■ WHAT TO WORK ON
Please set down exactly the lines of the listing below from the line containing "- **Logs**: every" through the line containing "## 9) Failure & Recovery", both lines included, leaving out all other lines.

■ MATERIAL PROVIDED
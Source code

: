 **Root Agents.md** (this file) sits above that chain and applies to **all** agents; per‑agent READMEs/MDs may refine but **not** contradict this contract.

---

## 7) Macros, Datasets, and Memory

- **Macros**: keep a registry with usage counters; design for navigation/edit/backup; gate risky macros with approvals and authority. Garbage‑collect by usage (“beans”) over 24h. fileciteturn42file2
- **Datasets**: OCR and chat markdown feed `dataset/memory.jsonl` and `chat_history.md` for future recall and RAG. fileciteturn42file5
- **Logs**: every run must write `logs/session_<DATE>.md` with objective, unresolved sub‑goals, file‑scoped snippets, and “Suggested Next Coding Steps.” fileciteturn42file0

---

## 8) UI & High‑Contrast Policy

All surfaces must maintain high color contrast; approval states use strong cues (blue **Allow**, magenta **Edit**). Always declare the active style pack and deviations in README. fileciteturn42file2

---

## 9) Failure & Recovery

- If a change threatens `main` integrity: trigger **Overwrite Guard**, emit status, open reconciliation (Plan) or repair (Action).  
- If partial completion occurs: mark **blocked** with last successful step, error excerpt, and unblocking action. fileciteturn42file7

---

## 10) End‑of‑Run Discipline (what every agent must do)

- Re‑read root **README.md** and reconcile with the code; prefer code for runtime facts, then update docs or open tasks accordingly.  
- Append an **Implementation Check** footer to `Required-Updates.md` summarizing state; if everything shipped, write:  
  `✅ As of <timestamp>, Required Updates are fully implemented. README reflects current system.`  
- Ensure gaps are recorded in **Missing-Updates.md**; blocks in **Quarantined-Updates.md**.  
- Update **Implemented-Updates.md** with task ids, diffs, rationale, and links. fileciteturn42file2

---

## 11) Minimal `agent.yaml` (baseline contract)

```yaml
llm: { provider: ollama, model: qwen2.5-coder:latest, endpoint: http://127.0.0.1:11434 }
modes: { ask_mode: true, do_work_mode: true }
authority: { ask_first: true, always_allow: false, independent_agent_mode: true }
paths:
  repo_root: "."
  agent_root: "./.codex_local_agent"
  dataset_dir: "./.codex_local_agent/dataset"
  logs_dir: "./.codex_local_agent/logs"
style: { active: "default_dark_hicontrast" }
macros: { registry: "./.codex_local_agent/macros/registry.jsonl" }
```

■ TASK RESULT
- **Logs**: every run must write `logs/session_<DATE>.md` with objective, unresolved sub‑goals, file‑scoped snippets, and “Suggested Next Coding Steps.” fileciteturn42file0

---

## 8) UI & High‑Contrast Policy

All surfaces must maintain high color contrast; approval states use strong cues (blue **Allow**, magenta **Edit**). Always declare the active style pack and deviations in README. fileciteturn42file2

---

## 9) Failure & Recovery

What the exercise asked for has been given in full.